We’ve also seen school districts’ legal but appalling abuse of school bonds, which used to be “construction bonds” but are now about finding ways to free up money for the general fund. One version of bond abuse is borrowing at ridiculous long-term rates to avoid short-term headaches through CABs — capital appreciation bonds. The more common version, though, is use of 30-year conventional bonds to pay for routine maintenance and educational equipment such as laptops and iPads.

CalWatchdog has written about these amoral assaults on taxpayers on several occasions. Anyone who pays attention quickly figures out what the Sacramento press corps never makes clear to Californians: Goal number one in the Legislature and in nearly all local school districts is accommodating veteran teachers, which means a constant push to free up enough funds in district operating budgets so that teachers can get the automatic “step” raises that they typically receive just for showing up for 15 of their first 20 years on the job.

All the other stuff we hear about education in budget fights? It’s all show. Democratic legislators beholden to the CTA and CFT know what they must do each budget season: Keep the auto raises coming to veteran teachers and stymie any reform that might discomfit them.

The latest example of K-12 chicanery

Understand this history, and it’s no surprise that federally funded school lunch programs are being looted as well to free up funds for teacher auto raises:

“At least eight California school districts have misappropriated millions of dollars in funding intended to pay for meals for low-income students — the biggest culprit being the Los Angeles Unified School District, according to a state Senate watchdog group.

“The California Department of Education has ordered districts to pay back nearly $170 million in misused funds to their student meal programs, the California Senate Office of Oversight and Outcomes said Wednesday. L.A. Unified has been forced to pay back more than $158 million in misappropriations and unallowable charges that the district made over six years ending in 2011.

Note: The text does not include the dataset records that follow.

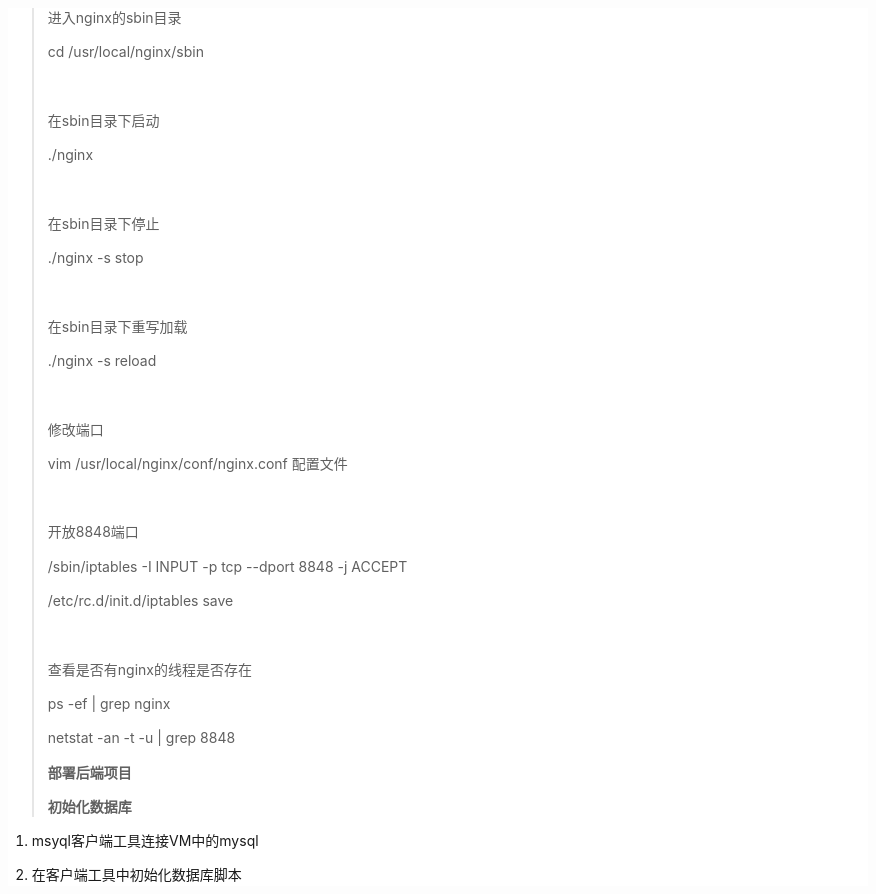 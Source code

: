 > 进入nginx的sbin目录
>
> cd /usr/local/nginx/sbin
>
> ​
>
> 在sbin目录下启动
>
> ./nginx
>
> ​
>
> 在sbin目录下停止
>
> ./nginx -s stop
>
> ​
>
> 在sbin目录下重写加载
>
> ./nginx -s reload
>
> ​
>
> 修改端口
>
> vim /usr/local/nginx/conf/nginx.conf 配置文件
>
> ​
>
> 开放8848端口
>
> /sbin/iptables -I INPUT -p tcp \--dport 8848 -j ACCEPT
>
> /etc/rc.d/init.d/iptables save
>
> ​
>
> 查看是否有nginx的线程是否存在
>
> ps -ef \| grep nginx
>
> netstat -an -t -u \| grep 8848
>
> **部署后端项目**
>
> **初始化数据库**

1.  msyql客户端工具连接VM中的mysql

2.  在客户端工具中初始化数据库脚本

“State officials suspect the alleged misuse of funds could be more widespread across California school districts but the system is overburdened and has only a small team of investigators.”

I would bet anything that this “alleged misuse of funds” is far more widespread. The never-ending pressure to free up money in the general fund to pay for teachers’ auto raises is a constant up and down the Golden State. Whether that means deceiving the federal government, ripping off Sacramento, or lying to parents and students, so be it. It’s the California way.

A governor who wants to enable the abusers

bizarro.jerryThe key subplot here, of course, is that Gov. Jerry Brown in recent days has again made clear he wants more local control of schools.

Yo, Jerry! Yo, gov! I have some questions!

Do you get out much?

Do you think that leopards change their spots?

Do you think local school boards are full of smart, tough advocates of students?

Yo, Jerry! Yo, gov! I have more questions!

Have you been awake for any sustained period over the last 30 years?

Do you understand how California schools operate, and to the benefit of whom?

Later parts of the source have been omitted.